While some freelance workers will jump from job to job like hired guns, companies like IBM and Sun Microsystems Inc. (SUNW) want to have a core of careerists to provide continuity. ''Enduring relations with employees become an enormous asset, because those employees are what connects the company to its partners,'' says James N. Baron, a professor at Stanford University's Graduate School of Business.

And just as companies want to hang onto a core of permanent employees, they'll want to retain some key business functions in-house as well. Forget the vision of the entirely ''virtual'' corporation in which nearly everything is outsourced. Clayton M. Christensen, author of The Innovator's Dilemma, points out in an essay written for this issue (page 180) that outsourcing won't work for cutting-edge products whose specifications are in flux.

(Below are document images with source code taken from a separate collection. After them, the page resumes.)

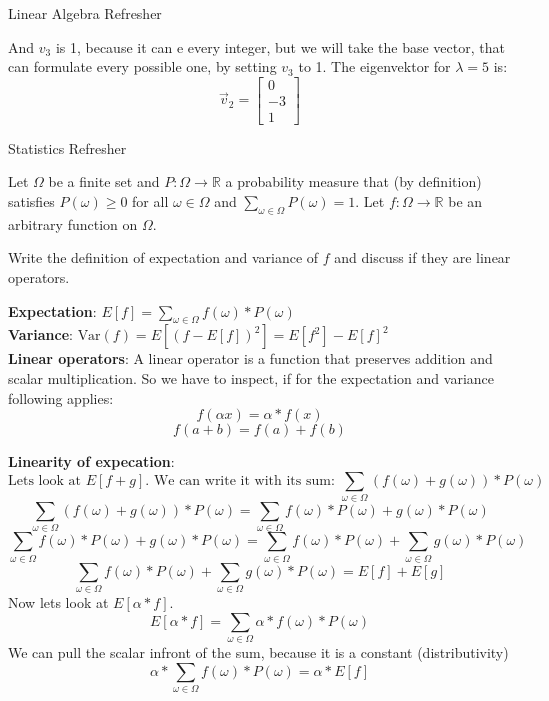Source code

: \documentclass[
	english,
        solution=true
	]{tudaexercise}
\newcommand{\R}{\mathbb{R}}
\begin{document}
\begin{task}[points=28]{Linear Algebra Refresher}
\begin{subtask} [points=5,title=Matrix Decomposition]
\begin{solution}
    And $v_3$ is 1, because it can e every integer, but we will take the base vector, that can formulate every possible one, by setting $v_3 $ to 1. The eigenvektor for $\lambda=5$ is:
    \[\vec{v}_2=\begin{bmatrix}
        0 \\-3 \\ 1
    \end{bmatrix}\]
    
    
    
\end{solution}
\end{subtask}
\end{task}

\newpage

\begin{task}[points=15]{Statistics Refresher}

\begin{subtask}[points=4,title=Expectation and Variance]


Let $\Omega$ be a finite set and $P:\Omega\rightarrow\R$ a probability measure
that (by definition) satisfies $P(\omega)\geq0$ for all $\omega\in\Omega$ and
$\sum_{\omega\in\Omega}P(\omega)=1$.  Let $f:\Omega\rightarrow\R$ be an
arbitrary function on $\Omega$.

Write the definition of expectation and variance of $f$ and discuss if they are linear operators.


\begin{solution}

\textbf{Expectation}: $E[f]=\sum_{\omega\in \Omega} f(\omega) * P(\omega)$ \\ 
\textbf{Variance}: $\text{Var}(f)=E[(f-E[f])^2]=E[f^2]-E[f]^2$\\

\textbf{Linear operators}: A linear operator is a function that preserves addition and scalar multiplication. So we have to inspect, if for the expectation and variance following applies: 
\[f(\alpha x)=\alpha * f(x)\]
\[f(a+b)=f(a)+f(b)\]

\textbf{Linearity of expecation}:
\[\text{Lets look at } E[f+g]. \text{ We can write it with its sum: } \sum_{\omega \in \Omega} (f(\omega)+g(\omega))*P(\omega)\]
\[\sum_{\omega \in \Omega} (f(\omega)+g(\omega))*P(\omega)=\sum_{\omega \in \Omega} f(\omega)*P(\omega)+g(\omega)*P(\omega)\]
\[\sum_{\omega \in \Omega} f(\omega)*P(\omega)+g(\omega)*P(\omega)=\sum_{\omega \in \Omega} f(\omega)*P(\omega) + \sum_{\omega \in \Omega} g(\omega)*P(\omega)\]
\[\sum_{\omega \in \Omega} f(\omega)*P(\omega) + \sum_{\omega \in \Omega} g(\omega)*P(\omega) = E[f]+E[g]\]
Now lets look at $E[\alpha * f]$. 
\[E[\alpha * f]=\sum_{\omega \in \Omega} \alpha*f(\omega)*P(\omega)\]
We can pull the scalar infront of the sum, because it is a constant (distributivity)
\[\alpha * \sum_{\omega \in \Omega} f(\omega)*P(\omega)=\alpha * E[f]\]


\end{solution}
\end{subtask}
\end{task}
\end{document}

Still, corporations in the 21st century will evolve new forms of close interaction. Silicon Valley is the exemplar of a new kind of interdependence: Skilled engineers jump between companies as easily as switching desks, and as they do, they spread ideas. ''In some ways, Silicon Valley performs as a large decentralized corporation,'' Philip Evans and Thomas S. Wurster of Boston Consulting Group Inc. write in their new book, Blown to Bits.

THE REAL ASSET: IDEAS. In the same way that the economy is losing weight--software instead of steel--corporations are getting lighter, too. They're able to generate lots of revenue and profit off a small base of assets and employees. Despite the merger wave of the 1990s, the most valuable companies in America aren't bigger by employment than the most valuable companies of a decade earlier. Comparing the 100 U.S. companies by market cap in 1989 with the corresponding group in 1999, the number of employees fell 3%, while the collective market cap rose 500%, according to data supplied by The McGraw-Hill Companies' Standard & Poor's.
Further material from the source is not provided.